Saved entries:
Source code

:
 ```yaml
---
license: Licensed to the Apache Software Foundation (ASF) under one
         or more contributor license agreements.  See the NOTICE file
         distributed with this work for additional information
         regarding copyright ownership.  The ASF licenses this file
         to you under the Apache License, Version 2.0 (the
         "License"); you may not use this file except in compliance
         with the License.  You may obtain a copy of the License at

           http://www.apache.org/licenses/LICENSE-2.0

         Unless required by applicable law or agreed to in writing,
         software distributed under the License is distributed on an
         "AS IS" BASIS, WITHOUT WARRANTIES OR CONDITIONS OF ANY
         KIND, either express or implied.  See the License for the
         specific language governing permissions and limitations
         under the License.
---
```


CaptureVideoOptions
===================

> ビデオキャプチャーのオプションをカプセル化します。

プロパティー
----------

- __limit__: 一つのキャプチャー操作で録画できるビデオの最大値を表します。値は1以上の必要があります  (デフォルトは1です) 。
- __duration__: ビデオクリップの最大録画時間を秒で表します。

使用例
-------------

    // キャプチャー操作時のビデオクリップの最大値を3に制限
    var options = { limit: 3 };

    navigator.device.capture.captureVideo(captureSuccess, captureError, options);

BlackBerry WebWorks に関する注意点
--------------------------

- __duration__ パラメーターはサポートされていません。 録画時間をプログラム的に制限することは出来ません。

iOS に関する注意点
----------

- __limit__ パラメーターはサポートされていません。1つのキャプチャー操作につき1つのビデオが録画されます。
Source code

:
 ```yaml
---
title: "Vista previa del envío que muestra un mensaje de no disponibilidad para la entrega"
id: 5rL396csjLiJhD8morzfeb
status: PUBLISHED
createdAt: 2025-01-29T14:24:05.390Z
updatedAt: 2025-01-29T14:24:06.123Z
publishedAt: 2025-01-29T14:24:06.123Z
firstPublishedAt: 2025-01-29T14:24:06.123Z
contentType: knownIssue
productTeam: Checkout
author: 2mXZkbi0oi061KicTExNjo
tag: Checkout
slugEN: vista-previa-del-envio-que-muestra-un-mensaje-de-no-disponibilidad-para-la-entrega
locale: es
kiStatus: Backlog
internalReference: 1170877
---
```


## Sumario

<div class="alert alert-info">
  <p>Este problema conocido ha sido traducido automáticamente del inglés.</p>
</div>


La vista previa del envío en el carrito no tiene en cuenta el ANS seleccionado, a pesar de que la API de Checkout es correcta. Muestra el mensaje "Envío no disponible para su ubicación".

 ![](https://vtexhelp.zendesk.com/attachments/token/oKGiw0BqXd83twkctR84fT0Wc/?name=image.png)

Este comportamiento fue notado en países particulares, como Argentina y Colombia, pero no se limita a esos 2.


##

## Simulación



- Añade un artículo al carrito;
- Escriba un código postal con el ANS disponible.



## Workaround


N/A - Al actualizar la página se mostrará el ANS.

Work instruction
Determine how many lines of the data contain "licenses" and give nothing but that number.

Solved exercise
2